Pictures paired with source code
▽

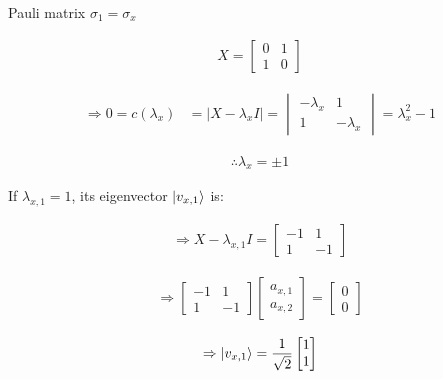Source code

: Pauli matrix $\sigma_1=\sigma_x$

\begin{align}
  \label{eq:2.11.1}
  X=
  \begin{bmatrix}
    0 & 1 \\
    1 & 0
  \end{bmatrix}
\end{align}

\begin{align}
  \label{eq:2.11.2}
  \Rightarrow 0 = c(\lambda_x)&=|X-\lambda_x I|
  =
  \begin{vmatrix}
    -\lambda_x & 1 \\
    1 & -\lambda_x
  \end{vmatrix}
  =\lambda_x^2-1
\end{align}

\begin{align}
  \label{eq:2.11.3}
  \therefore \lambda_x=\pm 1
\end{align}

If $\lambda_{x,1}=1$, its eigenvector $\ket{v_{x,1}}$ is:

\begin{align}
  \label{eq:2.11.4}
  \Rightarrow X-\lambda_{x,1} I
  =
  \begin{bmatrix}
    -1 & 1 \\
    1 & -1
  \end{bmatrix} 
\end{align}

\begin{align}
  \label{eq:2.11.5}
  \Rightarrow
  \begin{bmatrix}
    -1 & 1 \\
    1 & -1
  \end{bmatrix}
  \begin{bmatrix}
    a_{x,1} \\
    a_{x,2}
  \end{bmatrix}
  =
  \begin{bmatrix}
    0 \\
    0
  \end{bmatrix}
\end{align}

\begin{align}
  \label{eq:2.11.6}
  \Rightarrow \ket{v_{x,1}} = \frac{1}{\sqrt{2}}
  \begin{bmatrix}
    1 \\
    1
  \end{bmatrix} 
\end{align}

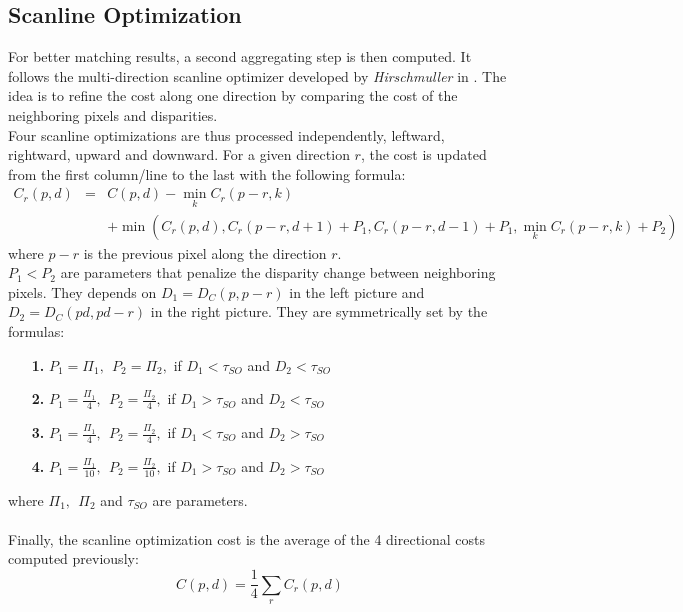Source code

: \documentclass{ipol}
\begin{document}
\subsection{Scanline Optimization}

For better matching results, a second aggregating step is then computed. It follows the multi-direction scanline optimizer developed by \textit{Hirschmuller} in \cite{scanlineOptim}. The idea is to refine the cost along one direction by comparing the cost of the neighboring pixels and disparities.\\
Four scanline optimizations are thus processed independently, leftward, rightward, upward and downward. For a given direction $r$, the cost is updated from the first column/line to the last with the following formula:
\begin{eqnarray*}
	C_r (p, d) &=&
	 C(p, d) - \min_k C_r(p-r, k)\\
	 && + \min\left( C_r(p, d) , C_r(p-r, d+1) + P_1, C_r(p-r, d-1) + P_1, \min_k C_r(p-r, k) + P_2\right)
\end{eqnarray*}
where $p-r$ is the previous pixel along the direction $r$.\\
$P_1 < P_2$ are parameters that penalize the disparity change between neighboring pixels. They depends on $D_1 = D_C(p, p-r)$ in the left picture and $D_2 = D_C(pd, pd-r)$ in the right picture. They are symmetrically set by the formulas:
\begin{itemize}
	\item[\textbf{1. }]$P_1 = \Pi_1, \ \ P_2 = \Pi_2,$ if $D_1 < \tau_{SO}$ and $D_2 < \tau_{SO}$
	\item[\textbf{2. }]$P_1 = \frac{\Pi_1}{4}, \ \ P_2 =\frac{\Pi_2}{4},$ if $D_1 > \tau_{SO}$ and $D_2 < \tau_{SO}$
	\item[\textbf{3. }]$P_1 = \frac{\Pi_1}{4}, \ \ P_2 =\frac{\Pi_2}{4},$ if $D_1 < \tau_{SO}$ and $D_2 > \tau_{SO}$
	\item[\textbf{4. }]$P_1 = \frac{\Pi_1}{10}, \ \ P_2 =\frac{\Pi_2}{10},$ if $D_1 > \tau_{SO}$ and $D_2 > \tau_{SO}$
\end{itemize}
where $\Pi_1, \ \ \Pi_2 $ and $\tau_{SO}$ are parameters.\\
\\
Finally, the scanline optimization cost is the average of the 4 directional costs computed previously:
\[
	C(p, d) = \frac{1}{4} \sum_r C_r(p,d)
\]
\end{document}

△

## PROBLEM TO SOLVE
Omit the pictures; print the records above exactly.

## TASK RESULT
Source code

: Pauli matrix $\sigma_1=\sigma_x$

\begin{align}
  \label{eq:2.11.1}
  X=
  \begin{bmatrix}
    0 & 1 \\
    1 & 0
  \end{bmatrix}
\end{align}

\begin{align}
  \label{eq:2.11.2}
  \Rightarrow 0 = c(\lambda_x)&=|X-\lambda_x I|
  =
  \begin{vmatrix}
    -\lambda_x & 1 \\
    1 & -\lambda_x
  \end{vmatrix}
  =\lambda_x^2-1
\end{align}

\begin{align}
  \label{eq:2.11.3}
  \therefore \lambda_x=\pm 1
\end{align}

If $\lambda_{x,1}=1$, its eigenvector $\ket{v_{x,1}}$ is:

\begin{align}
  \label{eq:2.11.4}
  \Rightarrow X-\lambda_{x,1} I
  =
  \begin{bmatrix}
    -1 & 1 \\
    1 & -1
  \end{bmatrix} 
\end{align}

\begin{align}
  \label{eq:2.11.5}
  \Rightarrow
  \begin{bmatrix}
    -1 & 1 \\
    1 & -1
  \end{bmatrix}
  \begin{bmatrix}
    a_{x,1} \\
    a_{x,2}
  \end{bmatrix}
  =
  \begin{bmatrix}
    0 \\
    0
  \end{bmatrix}
\end{align}

\begin{align}
  \label{eq:2.11.6}
  \Rightarrow \ket{v_{x,1}} = \frac{1}{\sqrt{2}}
  \begin{bmatrix}
    1 \\
    1
  \end{bmatrix} 
\end{align}

Source code

: \documentclass{ipol}
\begin{document}
\subsection{Scanline Optimization}

For better matching results, a second aggregating step is then computed. It follows the multi-direction scanline optimizer developed by \textit{Hirschmuller} in \cite{scanlineOptim}. The idea is to refine the cost along one direction by comparing the cost of the neighboring pixels and disparities.\\
Four scanline optimizations are thus processed independently, leftward, rightward, upward and downward. For a given direction $r$, the cost is updated from the first column/line to the last with the following formula:
\begin{eqnarray*}
	C_r (p, d) &=&
	 C(p, d) - \min_k C_r(p-r, k)\\
	 && + \min\left( C_r(p, d) , C_r(p-r, d+1) + P_1, C_r(p-r, d-1) + P_1, \min_k C_r(p-r, k) + P_2\right)
\end{eqnarray*}
where $p-r$ is the previous pixel along the direction $r$.\\
$P_1 < P_2$ are parameters that penalize the disparity change between neighboring pixels. They depends on $D_1 = D_C(p, p-r)$ in the left picture and $D_2 = D_C(pd, pd-r)$ in the right picture. They are symmetrically set by the formulas:
\begin{itemize}
	\item[\textbf{1. }]$P_1 = \Pi_1, \ \ P_2 = \Pi_2,$ if $D_1 < \tau_{SO}$ and $D_2 < \tau_{SO}$
	\item[\textbf{2. }]$P_1 = \frac{\Pi_1}{4}, \ \ P_2 =\frac{\Pi_2}{4},$ if $D_1 > \tau_{SO}$ and $D_2 < \tau_{SO}$
	\item[\textbf{3. }]$P_1 = \frac{\Pi_1}{4}, \ \ P_2 =\frac{\Pi_2}{4},$ if $D_1 < \tau_{SO}$ and $D_2 > \tau_{SO}$
	\item[\textbf{4. }]$P_1 = \frac{\Pi_1}{10}, \ \ P_2 =\frac{\Pi_2}{10},$ if $D_1 > \tau_{SO}$ and $D_2 > \tau_{SO}$
\end{itemize}
where $\Pi_1, \ \ \Pi_2 $ and $\tau_{SO}$ are parameters.\\
\\
Finally, the scanline optimization cost is the average of the 4 directional costs computed previously:
\[
	C(p, d) = \frac{1}{4} \sum_r C_r(p,d)
\]
\end{document}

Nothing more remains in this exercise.